Después de varios
años de ejercer la crítica de arte en unos pocos periódicos, revistas y libros,
me creo autorizado para afirmar que sin independencia económica no hay ninguna
posibilidad de que exista un crítico verdaderamente independiente, capaz de
expresar sus ideas con total honestidad. Dicho de otra manera, el único crítico
creíble es el crítico aficionado, el que nos comunica sus impresiones y
pareceres sobre una muestra artística, un libro, un poema, un film cinematográfico
o una obra de teatro sin recibir dinero a cambio, tal como lo haría un simple
espectador. La afirmación podría parecer demasiado aventurada, pero se basa en
mis propias experiencias, que paso a explicar: en el año 2000 ingresé como
colaborador ad honorem en un periódico de arte que se editaba en Buenos Aires,
y donde durante dos años se me permitió expresar mis opiniones con total
libertad y sin ningún condicionamiento previo, lo que me permitió señalar el
gran espacio para el fraude artístico abierto por las corrientes conceptuales y
la teoría del ready made, bajo cuya
sombra crecieron los fraudes colosales de Richard Serra, Damien Hirst, Jeff
Koons, Guillermo Kuitca, Enio Iommi, Gabriel Orozco, Teresa Margolles, Felipe
Noé o León Ferrari, para citar sólo unos pocos ejemplos, todos ellos incapaces
de dibujar una naranja y orgullosos de su
ineptitud, y el fraude institucional de las grandes ferias y bienales: ARCO, Arte BA, Documenta, San Pablo o Venecia,
convertidas desde hace años en risibles depósitos de objetos y materiales que una
vez retirados de esos ámbitos nadie puede reconocer como arte. Todo marchó bien
hasta que un día el director de la publicación, exultante porque había
comenzado a recoger publicidad en Miami, donde le pagaban en dólares, decidió
–textualmente- que no quería más críticas negativas “porque alejan a los posibles avisadores”. En ese momento finalizó
la colaboración que me había reportado cierta satisfacción espiritual y
ningún beneficio económico, y poco tiempo después el modesto tabloide editado
en blanco y negro y en papel diario se transformó en la lujosa revista de hoy, en
realidad un catálogo de publicidad impreso a color, donde el cien por ciento de
las notas y fotografías, incluida la tapa, son pagadas por museos, artistas y
galerías de arte, en un transparente canje de elogios por dinero.
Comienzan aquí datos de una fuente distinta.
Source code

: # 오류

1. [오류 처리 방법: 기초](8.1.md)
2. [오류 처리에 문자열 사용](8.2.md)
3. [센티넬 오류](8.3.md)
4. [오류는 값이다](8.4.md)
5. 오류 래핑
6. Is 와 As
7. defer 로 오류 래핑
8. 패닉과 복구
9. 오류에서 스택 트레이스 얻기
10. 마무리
En esos días
pensé que se trataba de un cambio excepcional y exclusivo de esa publicación,
pero más tarde comprendí que la desaparición de la crítica genuina era una
poderosa ola mundial, cuya lógica no tardó en transformar el talante del periodismo
de arte en todos los grandes medios del planeta, borrando de sus páginas los
comentarios sobre las muestras de pintura para convertirlos en meros soportes
de los comunicados de prensa que genera el arte conceptual. Después de esa
etapa me llegaron ofertas para escribir en revistas y libros especializados, tarea
que acepté dentro del preciso límite de comentar únicamente las obras pictóricas
realizadas con un cabal conocimiento del oficio, o bien los intentos honestos
de pintar un cacharro y una manzana para lograr avances en el interminable
aprendizaje de la pintura, entendiendo que los principiantes merecen ser
estimulados para perseverar en el arduo y complejo proceso de acumular
conocimientos y definir el tono personal que llamamos estilo. Ese límite
expreso me liberó de la claudicación ética que supone el derrame de alabanzas a
ese entretenimiento de esnobs y millonarios que son las grandes ferias de arte, así como de validar
los originales o sucedáneos de cosas tan indigeribles como el zapato de Gabriel
Orozco, el tiburón de Hirst, las chapas de Richard Serra, el adoquín de Iommi,
los muñequitos de León Ferrari… o el célebre mingitorio de Duchamp, que suele
ser presentado como estandarte del “gran cambio” del arte. En este punto vuelvo
al tema del comienzo para destacar que debo mi posibilidad de elección, y la libertad
de pensamiento que ésta conlleva, propia del aficionado, al hecho de que mi subsistencia nunca se basó
en la crítica de arte, sino en mis treinta y cinco años de trabajo como
diseñador gráfico en numerosos medios de prensa. Desde esa situación modestamente
privilegiada, observo con cierta comprensión y sin demasiada severidad a los
incontables colegas obligados a legitimar el colosal fraude artístico de
nuestra época, que cierran los ojos y derraman elogios a mansalva para ganarse
el sustento. Como decía un delincuente poco afortunado: “Me gustaría tener dinero para poder comportarme con honestidad”.